Khanra, Ayantika; Jia, Leroy L; Mitchell, Noah P; Balchunas, Andrew; Pelcovits, Robert A; Powers, Thomas R; Dogic, Zvonimir; Sharma, Prerna.
Affiliation
  • Khanra A; Department of Physics, Indian Institute of Science, Bangalore 560012, India.
  • Jia LL; Center for Computational Biology, Flatiron Institute, New York, NY 10010.
  • Mitchell NP; Kavli Institute for Theoretical Physics, University of California, Santa Barbara, CA 93106.
  • Balchunas A; Physics Department, University of California, Santa Barbara, CA 93106.
  • Pelcovits RA; Martin A. Fisher School of Physics, Brandeis University, Waltham, MA 02454.
  • Powers TR; Brown Theoretical Physics Center and Department of Physics, Brown University, Providence, RI 02912.
  • Dogic Z; Brown Theoretical Physics Center and Department of Physics, Brown University, Providence, RI 02912.
  • Sharma P; Center for Fluid Mechanics and School of Engineering, Brown University, Providence, RI 02912.
Proc Natl Acad Sci U S A ; 119(32): e2204453119, 2022 08 09.

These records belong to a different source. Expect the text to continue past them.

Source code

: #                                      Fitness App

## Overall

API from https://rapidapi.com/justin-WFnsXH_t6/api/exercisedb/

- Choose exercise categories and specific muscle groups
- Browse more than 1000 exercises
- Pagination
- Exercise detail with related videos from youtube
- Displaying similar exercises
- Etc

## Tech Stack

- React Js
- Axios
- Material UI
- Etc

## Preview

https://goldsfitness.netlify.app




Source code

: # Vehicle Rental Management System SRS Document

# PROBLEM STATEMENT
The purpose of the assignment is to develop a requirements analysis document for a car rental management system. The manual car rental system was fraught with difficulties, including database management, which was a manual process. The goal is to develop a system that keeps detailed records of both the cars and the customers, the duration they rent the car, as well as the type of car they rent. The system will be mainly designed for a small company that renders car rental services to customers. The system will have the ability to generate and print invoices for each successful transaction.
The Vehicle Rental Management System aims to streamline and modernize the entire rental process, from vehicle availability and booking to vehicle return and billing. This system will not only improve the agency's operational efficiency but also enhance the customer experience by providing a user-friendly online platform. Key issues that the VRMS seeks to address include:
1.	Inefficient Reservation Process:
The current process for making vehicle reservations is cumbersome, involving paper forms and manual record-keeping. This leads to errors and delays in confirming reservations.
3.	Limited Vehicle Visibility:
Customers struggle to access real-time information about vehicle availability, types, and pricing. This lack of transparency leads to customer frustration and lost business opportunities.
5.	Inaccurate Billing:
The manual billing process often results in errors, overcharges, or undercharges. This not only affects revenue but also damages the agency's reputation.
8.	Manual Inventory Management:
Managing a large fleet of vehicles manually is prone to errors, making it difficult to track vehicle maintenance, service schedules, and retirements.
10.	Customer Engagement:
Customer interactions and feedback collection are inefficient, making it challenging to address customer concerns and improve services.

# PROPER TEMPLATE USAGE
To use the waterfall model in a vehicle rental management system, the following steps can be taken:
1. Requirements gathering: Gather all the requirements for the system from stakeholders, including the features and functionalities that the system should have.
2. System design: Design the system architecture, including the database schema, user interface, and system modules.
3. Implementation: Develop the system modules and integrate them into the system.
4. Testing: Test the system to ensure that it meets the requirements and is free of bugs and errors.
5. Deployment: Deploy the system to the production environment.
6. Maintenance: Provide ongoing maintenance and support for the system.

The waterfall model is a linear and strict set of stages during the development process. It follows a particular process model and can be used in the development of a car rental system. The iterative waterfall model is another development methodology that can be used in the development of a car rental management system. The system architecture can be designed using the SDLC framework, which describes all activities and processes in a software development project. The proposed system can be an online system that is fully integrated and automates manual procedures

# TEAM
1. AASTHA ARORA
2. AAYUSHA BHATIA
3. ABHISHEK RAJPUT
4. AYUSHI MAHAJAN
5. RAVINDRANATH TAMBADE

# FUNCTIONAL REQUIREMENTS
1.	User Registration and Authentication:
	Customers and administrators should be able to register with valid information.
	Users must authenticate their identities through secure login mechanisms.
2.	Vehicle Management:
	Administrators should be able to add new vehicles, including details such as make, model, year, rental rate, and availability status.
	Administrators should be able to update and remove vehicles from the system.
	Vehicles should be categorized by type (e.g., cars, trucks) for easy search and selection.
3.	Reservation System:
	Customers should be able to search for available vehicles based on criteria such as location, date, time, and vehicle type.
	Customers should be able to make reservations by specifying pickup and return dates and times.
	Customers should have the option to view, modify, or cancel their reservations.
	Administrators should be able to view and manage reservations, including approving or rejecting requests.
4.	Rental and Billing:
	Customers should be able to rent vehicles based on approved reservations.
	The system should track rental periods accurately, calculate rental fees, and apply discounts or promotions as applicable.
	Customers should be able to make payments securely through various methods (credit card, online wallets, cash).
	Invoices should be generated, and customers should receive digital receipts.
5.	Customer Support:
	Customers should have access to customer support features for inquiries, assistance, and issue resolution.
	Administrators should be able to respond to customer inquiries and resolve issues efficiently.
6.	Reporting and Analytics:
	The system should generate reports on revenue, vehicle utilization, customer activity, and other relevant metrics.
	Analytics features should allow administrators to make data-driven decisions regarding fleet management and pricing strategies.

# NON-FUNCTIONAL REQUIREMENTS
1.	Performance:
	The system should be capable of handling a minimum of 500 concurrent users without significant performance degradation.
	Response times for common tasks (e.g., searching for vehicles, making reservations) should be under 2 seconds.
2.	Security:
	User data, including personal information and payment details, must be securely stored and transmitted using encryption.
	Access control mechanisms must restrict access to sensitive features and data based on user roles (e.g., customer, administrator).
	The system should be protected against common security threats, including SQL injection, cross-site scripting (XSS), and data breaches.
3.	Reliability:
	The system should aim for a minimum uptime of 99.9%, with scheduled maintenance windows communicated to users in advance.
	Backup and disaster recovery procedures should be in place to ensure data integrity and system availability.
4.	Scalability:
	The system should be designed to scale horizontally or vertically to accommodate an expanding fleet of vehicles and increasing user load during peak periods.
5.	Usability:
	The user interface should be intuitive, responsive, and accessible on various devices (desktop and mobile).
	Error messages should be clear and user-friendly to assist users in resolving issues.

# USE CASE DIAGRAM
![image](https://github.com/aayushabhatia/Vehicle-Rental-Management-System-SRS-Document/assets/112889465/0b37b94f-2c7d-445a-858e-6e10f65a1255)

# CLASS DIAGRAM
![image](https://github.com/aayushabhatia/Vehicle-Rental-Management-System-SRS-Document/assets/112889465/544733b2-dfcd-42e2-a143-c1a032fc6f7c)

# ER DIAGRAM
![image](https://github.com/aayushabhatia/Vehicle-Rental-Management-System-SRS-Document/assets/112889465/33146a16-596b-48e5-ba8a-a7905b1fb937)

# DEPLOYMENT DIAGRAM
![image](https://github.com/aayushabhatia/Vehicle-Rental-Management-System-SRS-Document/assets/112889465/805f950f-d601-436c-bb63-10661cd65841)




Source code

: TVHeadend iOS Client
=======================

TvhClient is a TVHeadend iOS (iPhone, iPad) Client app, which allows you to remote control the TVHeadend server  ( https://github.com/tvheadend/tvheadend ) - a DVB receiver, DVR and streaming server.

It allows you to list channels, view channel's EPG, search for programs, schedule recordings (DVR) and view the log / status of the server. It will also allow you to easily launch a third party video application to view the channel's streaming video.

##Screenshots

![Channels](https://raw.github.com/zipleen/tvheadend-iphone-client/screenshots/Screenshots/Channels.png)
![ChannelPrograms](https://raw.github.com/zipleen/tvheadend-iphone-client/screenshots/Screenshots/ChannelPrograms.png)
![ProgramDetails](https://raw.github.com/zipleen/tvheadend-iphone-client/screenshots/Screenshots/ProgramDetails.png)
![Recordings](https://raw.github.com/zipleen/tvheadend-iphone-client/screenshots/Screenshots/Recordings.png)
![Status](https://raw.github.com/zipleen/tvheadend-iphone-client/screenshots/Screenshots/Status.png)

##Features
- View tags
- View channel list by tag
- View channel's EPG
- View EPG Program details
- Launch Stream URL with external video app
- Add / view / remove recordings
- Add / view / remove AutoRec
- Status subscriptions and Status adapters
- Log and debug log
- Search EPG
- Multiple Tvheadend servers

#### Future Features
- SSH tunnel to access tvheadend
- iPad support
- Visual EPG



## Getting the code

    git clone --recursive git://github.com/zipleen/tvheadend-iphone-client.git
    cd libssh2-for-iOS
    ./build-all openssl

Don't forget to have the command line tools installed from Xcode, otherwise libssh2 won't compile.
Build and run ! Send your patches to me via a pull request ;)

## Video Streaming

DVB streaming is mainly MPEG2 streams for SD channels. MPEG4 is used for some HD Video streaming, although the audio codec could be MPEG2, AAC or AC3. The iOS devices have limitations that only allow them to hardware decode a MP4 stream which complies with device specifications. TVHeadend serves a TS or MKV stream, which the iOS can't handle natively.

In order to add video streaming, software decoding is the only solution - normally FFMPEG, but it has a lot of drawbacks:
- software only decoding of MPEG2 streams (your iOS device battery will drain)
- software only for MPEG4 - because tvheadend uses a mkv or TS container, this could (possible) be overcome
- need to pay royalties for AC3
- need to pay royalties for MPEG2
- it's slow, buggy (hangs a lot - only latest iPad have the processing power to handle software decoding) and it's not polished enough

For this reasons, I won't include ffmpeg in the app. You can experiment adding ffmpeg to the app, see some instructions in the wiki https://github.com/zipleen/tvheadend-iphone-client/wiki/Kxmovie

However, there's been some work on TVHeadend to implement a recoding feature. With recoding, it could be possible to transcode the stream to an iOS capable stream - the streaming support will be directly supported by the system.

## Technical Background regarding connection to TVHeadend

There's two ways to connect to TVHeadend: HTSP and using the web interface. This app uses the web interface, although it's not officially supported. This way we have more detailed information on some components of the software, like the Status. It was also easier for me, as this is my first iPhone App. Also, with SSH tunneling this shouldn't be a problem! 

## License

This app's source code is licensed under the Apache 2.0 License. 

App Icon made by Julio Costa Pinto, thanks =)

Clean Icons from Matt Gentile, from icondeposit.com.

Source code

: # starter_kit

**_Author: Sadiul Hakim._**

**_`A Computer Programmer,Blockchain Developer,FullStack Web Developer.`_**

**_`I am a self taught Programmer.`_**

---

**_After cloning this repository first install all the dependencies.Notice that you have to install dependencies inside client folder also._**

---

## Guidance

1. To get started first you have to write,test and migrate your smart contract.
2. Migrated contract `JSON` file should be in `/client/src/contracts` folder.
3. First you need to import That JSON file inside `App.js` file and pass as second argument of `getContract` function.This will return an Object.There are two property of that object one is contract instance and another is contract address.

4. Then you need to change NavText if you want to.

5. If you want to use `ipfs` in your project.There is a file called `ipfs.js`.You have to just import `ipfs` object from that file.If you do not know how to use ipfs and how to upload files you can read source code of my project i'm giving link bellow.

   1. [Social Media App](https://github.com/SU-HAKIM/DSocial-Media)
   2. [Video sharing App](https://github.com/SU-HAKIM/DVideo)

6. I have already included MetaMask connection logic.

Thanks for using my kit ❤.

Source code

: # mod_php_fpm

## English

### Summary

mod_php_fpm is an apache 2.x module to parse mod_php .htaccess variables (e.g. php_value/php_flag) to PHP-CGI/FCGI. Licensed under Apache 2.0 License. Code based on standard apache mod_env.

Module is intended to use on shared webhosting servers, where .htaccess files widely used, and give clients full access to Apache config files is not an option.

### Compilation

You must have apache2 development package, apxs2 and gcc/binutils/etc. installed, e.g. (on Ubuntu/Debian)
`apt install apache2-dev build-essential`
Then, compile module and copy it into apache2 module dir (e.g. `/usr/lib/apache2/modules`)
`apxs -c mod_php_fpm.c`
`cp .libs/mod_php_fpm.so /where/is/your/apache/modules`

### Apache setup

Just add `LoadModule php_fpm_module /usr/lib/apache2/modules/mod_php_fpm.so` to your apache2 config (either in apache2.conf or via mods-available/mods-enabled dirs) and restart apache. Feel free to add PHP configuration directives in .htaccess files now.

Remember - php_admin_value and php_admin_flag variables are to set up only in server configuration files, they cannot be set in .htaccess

Article in En | MEDLINE | ID: mdl-35914159
Changes in the geometry and topology of self-assembled membranes underlie diverse processes across cellular biology and engineering. Similar to lipid bilayers, monolayer colloidal membranes have in-plane fluid-like dynamics and out-of-plane bending elasticity. Their open edges and micrometer-length scale provide a tractable system to study the equilibrium energetics and dynamic pathways of membrane assembly and reconfiguration. Here, we find that doping colloidal membranes with short miscible rods transforms disk-shaped membranes into saddle-shaped surfaces with complex edge structures. The saddle-shaped membranes are well approximated by Enneper's minimal surfaces. Theoretical modeling demonstrates that their formation is driven by increasing the positive Gaussian modulus, which in turn, is controlled by the fraction of short rods. Further coalescence of saddle-shaped surfaces leads to diverse topologically distinct structures, including shapes similar to catenoids, trinoids, four-noids, and higher-order structures. At long timescales, we observe the formation of a system-spanning, sponge-like phase. The unique features of colloidal membranes reveal the topological transformations that accompany coalescence pathways in real time. We enhance the functionality of these membranes by making their shape responsive to external stimuli. Our results demonstrate a pathway toward control of thin elastic sheets' shape and topology-a pathway driven by the emergent elasticity induced by compositional heterogeneity.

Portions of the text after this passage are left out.